## WHAT IS NEEDED
Look through the lines below and extract each one that contains "other".

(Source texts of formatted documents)
- Opening Delimiter -

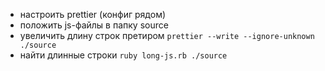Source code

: - настроить prettier (конфиг рядом)
- положить js-файлы в папку source
- увеличить длину строк претиром `prettier --write --ignore-unknown ./source`
- найти длинные строки `ruby long-js.rb ./source`
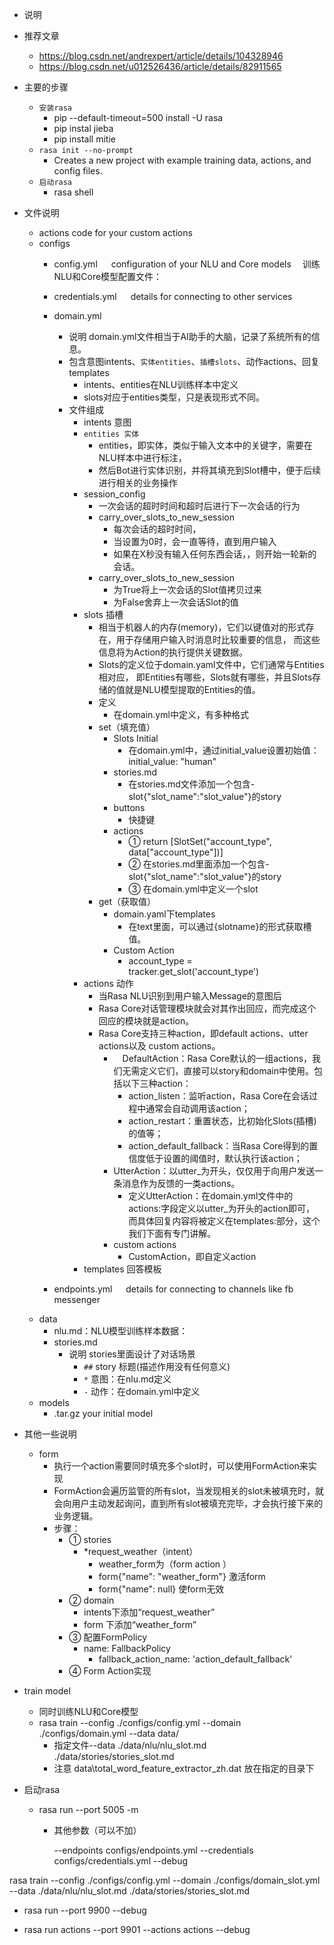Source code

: - 说明
- 推荐文章 
    - https://blog.csdn.net/andrexpert/article/details/104328946
    - https://blog.csdn.net/u012526436/article/details/82911565
- 主要的步骤
    - `安装rasa`
         - pip --default-timeout=500 install -U rasa
         - pip instal jieba 
         - pip install mitie
    - `rasa init --no-prompt` 
        - Creates a new project with example training data, actions, and config files.
    - `启动rasa`
        - rasa shell    

- 文件说明
    - actions code for your custom actions
    - configs
        - config.yml  &emsp;  configuration of your NLU and Core models  训练NLU和Core模型配置文件：
        - credentials.yml &emsp; details for connecting to other services
        - domain.yml 
            - 说明 domain.yml文件相当于AI助手的大脑，记录了系统所有的信息。
            -  包含意图intents、`实体entities`、`插槽slots`、动作actions、回复templates
                - intents、entities在NLU训练样本中定义
                - slots对应于entities类型，只是表现形式不同。
            - 文件组成
                - intents	意图
                - `entities	实体`
                    - entities，即实体，类似于输入文本中的关键字，需要在NLU样本中进行标注，
                    - 然后Bot进行实体识别，并将其填充到Slot槽中，便于后续进行相关的业务操作
                - session_config 
                    - 一次会话的超时时间和超时后进行下一次会话的行为
                    - carry_over_slots_to_new_session
                        - 每次会话的超时时间，
                        - 当设置为0时，会一直等待，直到用户输入
                        - 如果在X秒没有输入任何东西会话，，则开始一轮新的会话。
                    - carry_over_slots_to_new_session
                       - 为True将上一次会话的Slot值拷贝过来
                       - 为False舍弃上一次会话Slot的值
                - slots 插槽
                    - 相当于机器人的内存(memory)，它们以键值对的形式存在，用于存储用户输入时消息时比较重要的信息，
                    而这些信息将为Action的执行提供关键数据。
                    - Slots的定义位于domain.yaml文件中，它们通常与Entities相对应，
                    即Entities有哪些，Slots就有哪些，并且Slots存储的值就是NLU模型提取的Entities的值。
                    - 定义
                        - 在domain.yml中定义，有多种格式
                    - set（填充值）
                        - Slots Initial
                            - 在domain.yml中，通过initial_value设置初始值：initial_value: "human"
                        - stories.md
                            - 在stories.md文件添加一个包含-slot{"slot_name":"slot_value"}的story
                        - buttons
                            - 快捷键
                        - actions
                            - ① return [SlotSet("account_type", data["account_type"])]
                            - ② 在stories.md里面添加一个包含-slot{"slot_name":"slot_value"}的story
                            - ③ 在domain.yml中定义一个slot
                    - get（获取值）
                        - domain.yaml下templates
                            - 在text里面，可以通过{slotname}的形式获取槽值。
                        - Custom Action
                            - account_type = tracker.get_slot('account_type')
               - actions 动作
                    - 当Rasa NLU识别到用户输入Message的意图后
                    - Rasa Core对话管理模块就会对其作出回应，而完成这个回应的模块就是action。
                    - Rasa Core支持三种action，即default actions、utter actions以及 custom actions。
                        -  DefaultAction：Rasa Core默认的一组actions，我们无需定义它们，直接可以story和domain中使用。包括以下三种action：
                            - action_listen：监听action，Rasa Core在会话过程中通常会自动调用该action；
                            - action_restart：重置状态，比初始化Slots(插槽)的值等；
                            - action_default_fallback：当Rasa Core得到的置信度低于设置的阈值时，默认执行该action；
                        -   UtterAction：以utter_为开头，仅仅用于向用户发送一条消息作为反馈的一类actions。
                            - 定义UtterAction：在domain.yml文件中的actions:字段定义以utter_为开头的action即可，
                            而具体回复内容将被定义在templates:部分，这个我们下面有专门讲解。
                        -   custom actions
                            -   CustomAction，即自定义action
                - templates	回答模板

        - endpoints.yml &emsp; details for connecting to channels like fb messenger
    - data
        - nlu.md：NLU模型训练样本数据：
        - stories.md
            - 说明 stories里面设计了对话场景 
               -  `##`	story 标题(描述作用没有任何意义)
               - `*` 意图：在nlu.md定义
               - `-` 动作：在domain.yml中定义
    - models
        - <timestamp>.tar.gz	your initial model
- 其他一些说明
    - form
        - 执行一个action需要同时填充多个slot时，可以使用FormAction来实现
        - FormAction会遍历监管的所有slot，当发现相关的slot未被填充时，就会向用户主动发起询问，直到所有slot被填充完毕，才会执行接下来的业务逻辑。
        - 步骤：
            - ① stories
                - *request_weather（intent）
                    - weather_form为（form action ）
                    - form{"name": "weather_form"}  激活form
                    - form{"name": null}  使form无效
            - ② domain
                - intents下添加“request_weather”
                - form 下添加“weather_form”
            - ③ 配置FormPolicy
                - name: FallbackPolicy
                    - fallback_action_name: 'action_default_fallback'
            - ④ Form Action实现
- train model
    - 同时训练NLU和Core模型
    - rasa train --config ./configs/config.yml --domain ./configs/domain.yml --data data/
        - 指定文件--data ./data/nlu/nlu_slot.md  ./data/stories/stories_slot.md
        - 注意 data\total_word_feature_extractor_zh.dat 放在指定的目录下

- 启动rasa
    -  rasa run --port 5005  -m     
        - 其他参数（可以不加）
                
            --endpoints configs/endpoints.yml 
            --credentials configs/credentials.yml --debug

 rasa train --config ./configs/config.yml --domain ./configs/domain_slot.yml --data ./data/nlu/nlu_slot.md  ./data/stories/stories_slot.md
- rasa run --port 9900 --debug

- rasa run actions --port 9901 --actions actions --debug 



 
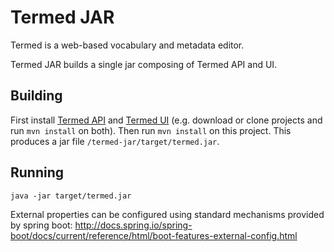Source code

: # Termed JAR

Termed is a web-based vocabulary and metadata editor. 

Termed JAR builds a single jar composing of Termed API and UI.

## Building

First install [Termed API](https://github.com/THLfi/termed-api) and [Termed UI](https://github.com/THLfi/termed-ui) (e.g. download or clone projects and run `mvn install` on both). Then run `mvn install` on this project. This produces a jar file `/termed-jar/target/termed.jar`.

## Running

`java -jar target/termed.jar`

External properties can be configured using standard mechanisms provided by spring boot:
http://docs.spring.io/spring-boot/docs/current/reference/html/boot-features-external-config.html
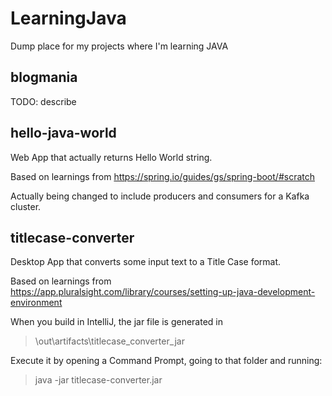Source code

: # LearningJava
Dump place for my projects where I'm learning JAVA

## blogmania

TODO: describe

## hello-java-world

Web App that actually returns Hello World string.

Based on learnings from https://spring.io/guides/gs/spring-boot/#scratch

Actually being changed to include producers and consumers for a Kafka cluster.

## titlecase-converter

Desktop App that converts some input text to a Title Case format.

Based on learnings from https://app.pluralsight.com/library/courses/setting-up-java-development-environment

When you build in IntelliJ, the jar file is generated in

> \out\artifacts\titlecase_converter_jar

Execute it by opening a Command Prompt, going to that folder and running:

> java -jar titlecase-converter.jar
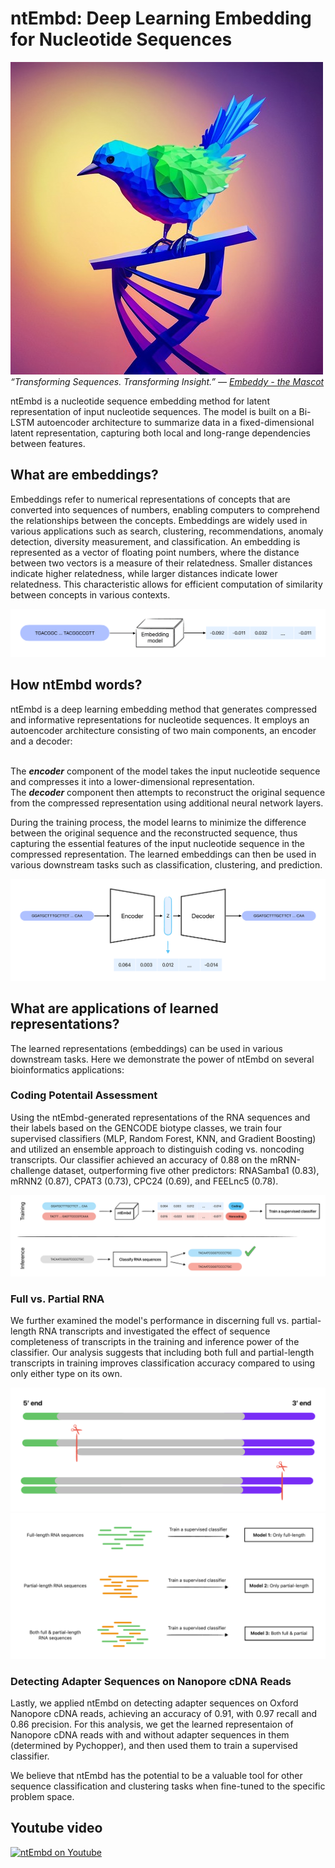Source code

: # ntEmbd: Deep Learning Embedding for Nucleotide Sequences

![Embeddy](assets/ntEmbd_logo_mascot.png)
<br/>*“Transforming Sequences. Transforming Insight.” — [Embeddy - the Mascot](https://www.saberhq.com/blog/ntembd)*

ntEmbd is a nucleotide sequence embedding method for latent representation of input nucleotide sequences. The model is built on a Bi-LSTM autoencoder architecture to summarize data in a fixed-dimensional latent representation, capturing both local and long-range dependencies between features.

## What are embeddings?
Embeddings refer to numerical representations of concepts that are converted into sequences of numbers, enabling computers to comprehend the relationships between the concepts. Embeddings are widely used in various applications such as search, clustering, recommendations, anomaly detection, diversity measurement, and classification. An embedding is represented as a vector of floating point numbers, where the distance between two vectors is a measure of their relatedness. Smaller distances indicate higher relatedness, while larger distances indicate lower relatedness. This characteristic allows for efficient computation of similarity between concepts in various contexts.

![embedding](assets/merged_gif_RNA.gif)

## How ntEmbd words?
ntEmbd is a deep learning embedding method that generates compressed and informative representations for nucleotide sequences. It employs an autoencoder architecture consisting of two main components, an encoder and a decoder:

<br/>The **_encoder_** component of the model takes the input nucleotide sequence and compresses it into a lower-dimensional representation.
<br/>The **_decoder_** component then attempts to reconstruct the original sequence from the compressed representation using additional neural network layers. 

During the training process, the model learns to minimize the difference between the original sequence and the reconstructed sequence, thus capturing the essential features of the input nucleotide sequence in the compressed representation. The learned embeddings can then be used in various downstream tasks such as classification, clustering, and prediction.

![embedding](assets/ntEmbd%20-%20with%20latent%20space.png)


## What are applications of learned representations?
The learned representations (embeddings) can be used in various downstream tasks. Here we demonstrate the power of ntEmbd on several bioinformatics applications:

### Coding Potentail Assessment
Using the ntEmbd-generated representations of the RNA sequences and their labels based on the GENCODE biotype classes, we train four supervised classifiers (MLP, Random Forest, KNN, and Gradient Boosting) and utilized an ensemble approach to distinguish coding vs. noncoding transcripts. Our classifier achieved an accuracy of 0.88 on the mRNN-challenge dataset, outperforming five other predictors: RNASamba1 (0.83), mRNN2 (0.87), CPAT3 (0.73), CPC24 (0.69), and FEELnc5 (0.78).

![embedding](assets/coding%20vs%20noncoding%20analysis.png)

### Full vs. Partial RNA
We further examined the model's performance in discerning full vs. partial-length RNA transcripts and investigated the effect of sequence completeness of transcripts in the training and inference power of the classifier. Our analysis suggests that including both full and partial-length transcripts in training improves classification accuracy compared to using only either type on its own.

![embedding](assets/full%20vs%20partial%20length.png)
![embedding](assets/full%20vs%20partial%20-%203%20models.png)

### Detecting Adapter Sequences on Nanopore cDNA Reads
Lastly, we applied ntEmbd on detecting adapter sequences on Oxford Nanopore cDNA reads, achieving an accuracy of 0.91, with 0.97 recall and 0.86 precision. For this analysis, we get the learned representaion of Nanopore cDNA reads with and without adapter sequences in them (determined by Pychopper), and then used them to train a supervised classifier. 

We believe that ntEmbd has the potential to be a valuable tool for other sequence classification and clustering tasks when fine-tuned to the specific problem space.

## Youtube video

[![ntEmbd on Youtube](https://img.youtube.com/vi/nToreGP8Jd8/0.jpg)](https://www.youtube.com/watch?v=nToreGP8Jd8)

- Closing Delimiter -

## COMPLETED TASK
        - credentials.yml &emsp; details for connecting to other services
Using the ntEmbd-generated representations of the RNA sequences and their labels based on the GENCODE biotype classes, we train four supervised classifiers (MLP, Random Forest, KNN, and Gradient Boosting) and utilized an ensemble approach to distinguish coding vs. noncoding transcripts. Our classifier achieved an accuracy of 0.88 on the mRNN-challenge dataset, outperforming five other predictors: RNASamba1 (0.83), mRNN2 (0.87), CPAT3 (0.73), CPC24 (0.69), and FEELnc5 (0.78).
We believe that ntEmbd has the potential to be a valuable tool for other sequence classification and clustering tasks when fine-tuned to the specific problem space.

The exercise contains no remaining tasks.